You’ve got to love the old video archive. Will a politician ever make a fool of himself again and be allowed to have the incident forgotten? (The best part of the rumours that Michael Howard is being brought back into government as a justice minister – is the prospect of seeing his Newsnight interview with Jeremy Paxman again, and again, and again.)
But is the implied criticism of Blair – and of recent British foreign policy toward Libya in general – justified? I don’t think so.
It’s true, we became friends with Libya, we traded with them, bought their oil and sold them our weapons. Some of this may be indefensible, of course. Goodness only knows how the person who sold Gaddafi the sniper rifles his mercenaries are allegedly now using to pick off civilian protesters sleeps at night. That David Cameron would lead another arms-selling mission in the region in the midst of this is crassness beyond all belief.
But the wider question – that of whether Britain should seek any form of friendly relationship with regimes such as Gaddafi’s, or indeed Hosni Mubarak’s in Egypt – needs to be answered in the affirmative.
In the West we have a tendency to see the rest of the world through the prism of our role in it, as if it were sitting waiting for us to mould it, and define ourselves in the moulding. If that were ever the way things were in reality, that’s only because we forced it to be so through centuries of military and economic conquest. Today those notions have little relevance.
Even those heaping most praise on the revolutions we have seen erupting across the Middle East and North Africa in recent weeks are guilty of believing in our own self-importance.

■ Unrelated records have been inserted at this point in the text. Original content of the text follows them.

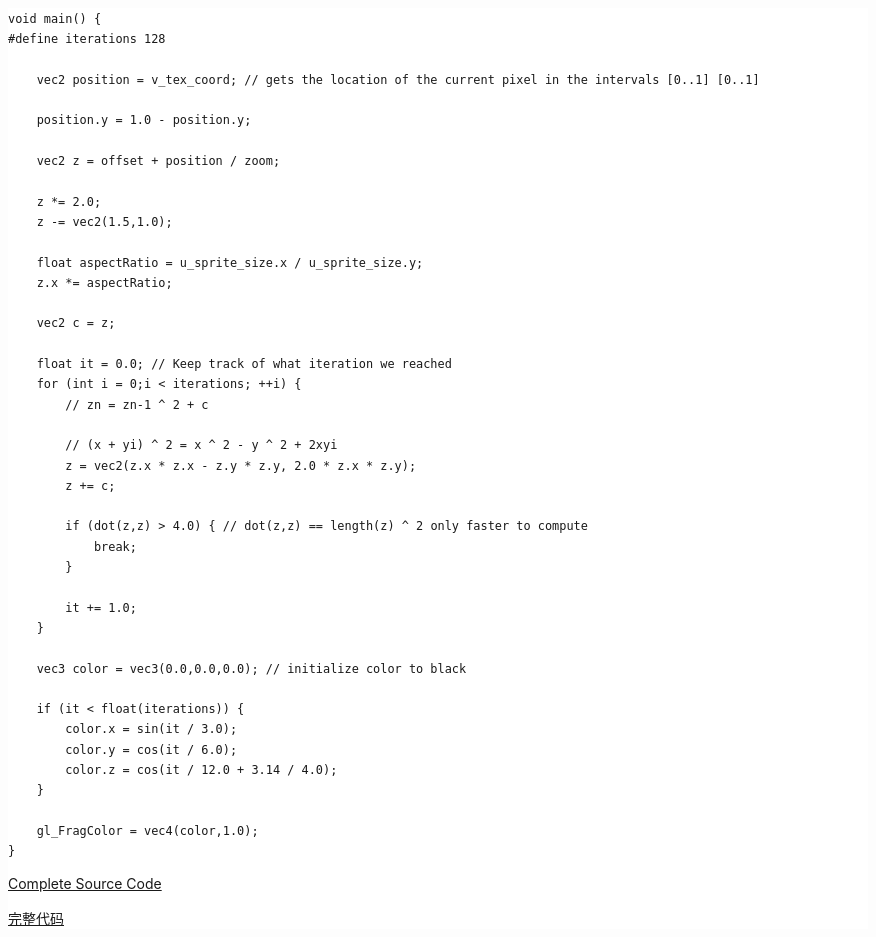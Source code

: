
 ```
void main() {
#define iterations 128

    vec2 position = v_tex_coord; // gets the location of the current pixel in the intervals [0..1] [0..1]

    position.y = 1.0 - position.y;

    vec2 z = offset + position / zoom;

    z *= 2.0;
    z -= vec2(1.5,1.0);

    float aspectRatio = u_sprite_size.x / u_sprite_size.y;
    z.x *= aspectRatio;

    vec2 c = z;

    float it = 0.0; // Keep track of what iteration we reached
    for (int i = 0;i < iterations; ++i) {
        // zn = zn-1 ^ 2 + c

        // (x + yi) ^ 2 = x ^ 2 - y ^ 2 + 2xyi
        z = vec2(z.x * z.x - z.y * z.y, 2.0 * z.x * z.y);
        z += c;

        if (dot(z,z) > 4.0) { // dot(z,z) == length(z) ^ 2 only faster to compute
            break;
        }

        it += 1.0;
    }

    vec3 color = vec3(0.0,0.0,0.0); // initialize color to black

    if (it < float(iterations)) {
        color.x = sin(it / 3.0);
        color.y = cos(it / 6.0);
        color.z = cos(it / 12.0 + 3.14 / 4.0);
    }

    gl_FragColor = vec4(color,1.0);
}
```

[Complete Source Code](https://www.weheartswift.com/wp-content/uploads/2015/06/MandelbrotTutorial-Complete.zip)

[完整代码](https://www.weheartswift.com/wp-content/uploads/2015/06/MandelbrotTutorial-Complete.zip)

This week in the Guardian the indefatigable Tariq Ali wrote about how the “neocon notion that Arabs and Muslims were hostile to democracy” had been proven false. I’m sure the Libyan populace will rejoice in their impact on this narrow philosophical debate our commentators occasionally concern themselves with, as they bury their dead.
On a point of fact, of course, Ali’s statement is also plainly mistaken. Far from dismissing Muslim democracy, George W Bush’s neocons did nothing less than force democracy onto Iraq and Afghanistan, much to Ali’s distaste.
Indeed, the quagmire of Iraq is the best evidence we have of the need for friendly diplomacy with all. In this, the arguments made by the left before the invasion were correct. We shouldn’t have invaded Iraq, not because Muslims can’t do democracy, but because that wasn’t the way to get them to do it.
Our only policy option vis-a-vis Saddam Hussein should have been to humour him – shake his hand, send him gifts, applaud his speeches at the United Nations. We should neither have propped him up or sought to overthrow him military. As the Egyptians, Tunisians and now the Libyans have shown, subjugated people have a way a throwing off their shackles sooner or later.
Also in the Guardian this week, Ian Birrell has written that the United Nations should now be intervening militarily in Libya to stop Gaddafi killing protesters. It’s hard not to sympathise with this view, but it just isn’t feasible. If anything, the UN’s peacekeeping remit means that its soldiers would have to stop short of removing Gaddafi, In fact they’d most likely end up allowing Gaddafi to keep hold of his stronghold in Tripoli, and prevent the protestors from eventually getting to him. Is that we want?
It’s time we learned that these revolutions aren’t about us.